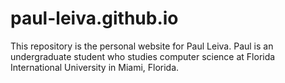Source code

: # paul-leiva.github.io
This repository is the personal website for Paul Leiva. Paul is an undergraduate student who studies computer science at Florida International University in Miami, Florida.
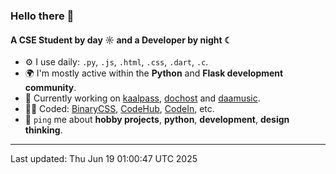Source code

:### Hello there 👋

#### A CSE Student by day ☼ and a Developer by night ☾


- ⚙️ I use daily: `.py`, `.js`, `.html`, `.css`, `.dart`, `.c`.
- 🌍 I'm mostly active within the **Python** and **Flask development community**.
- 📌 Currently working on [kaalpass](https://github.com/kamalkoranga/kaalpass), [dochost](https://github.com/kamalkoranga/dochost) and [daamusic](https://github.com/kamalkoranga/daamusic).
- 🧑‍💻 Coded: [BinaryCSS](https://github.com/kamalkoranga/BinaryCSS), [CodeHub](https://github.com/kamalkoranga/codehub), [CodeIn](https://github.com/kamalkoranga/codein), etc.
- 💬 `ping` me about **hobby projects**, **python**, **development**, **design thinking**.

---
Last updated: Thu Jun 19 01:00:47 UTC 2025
+++
TRY IT:
All entries above must be printed again verbatim, with images excluded.

EXERCISE RESULT:
Source code

: # paul-leiva.github.io
This repository is the personal website for Paul Leiva. Paul is an undergraduate student who studies computer science at Florida International University in Miami, Florida.
Source code

:### Hello there 👋

#### A CSE Student by day ☼ and a Developer by night ☾


- ⚙️ I use daily: `.py`, `.js`, `.html`, `.css`, `.dart`, `.c`.
- 🌍 I'm mostly active within the **Python** and **Flask development community**.
- 📌 Currently working on [kaalpass](https://github.com/kamalkoranga/kaalpass), [dochost](https://github.com/kamalkoranga/dochost) and [daamusic](https://github.com/kamalkoranga/daamusic).
- 🧑‍💻 Coded: [BinaryCSS](https://github.com/kamalkoranga/BinaryCSS), [CodeHub](https://github.com/kamalkoranga/codehub), [CodeIn](https://github.com/kamalkoranga/codein), etc.
- 💬 `ping` me about **hobby projects**, **python**, **development**, **design thinking**.

---
Last updated: Thu Jun 19 01:00:47 UTC 2025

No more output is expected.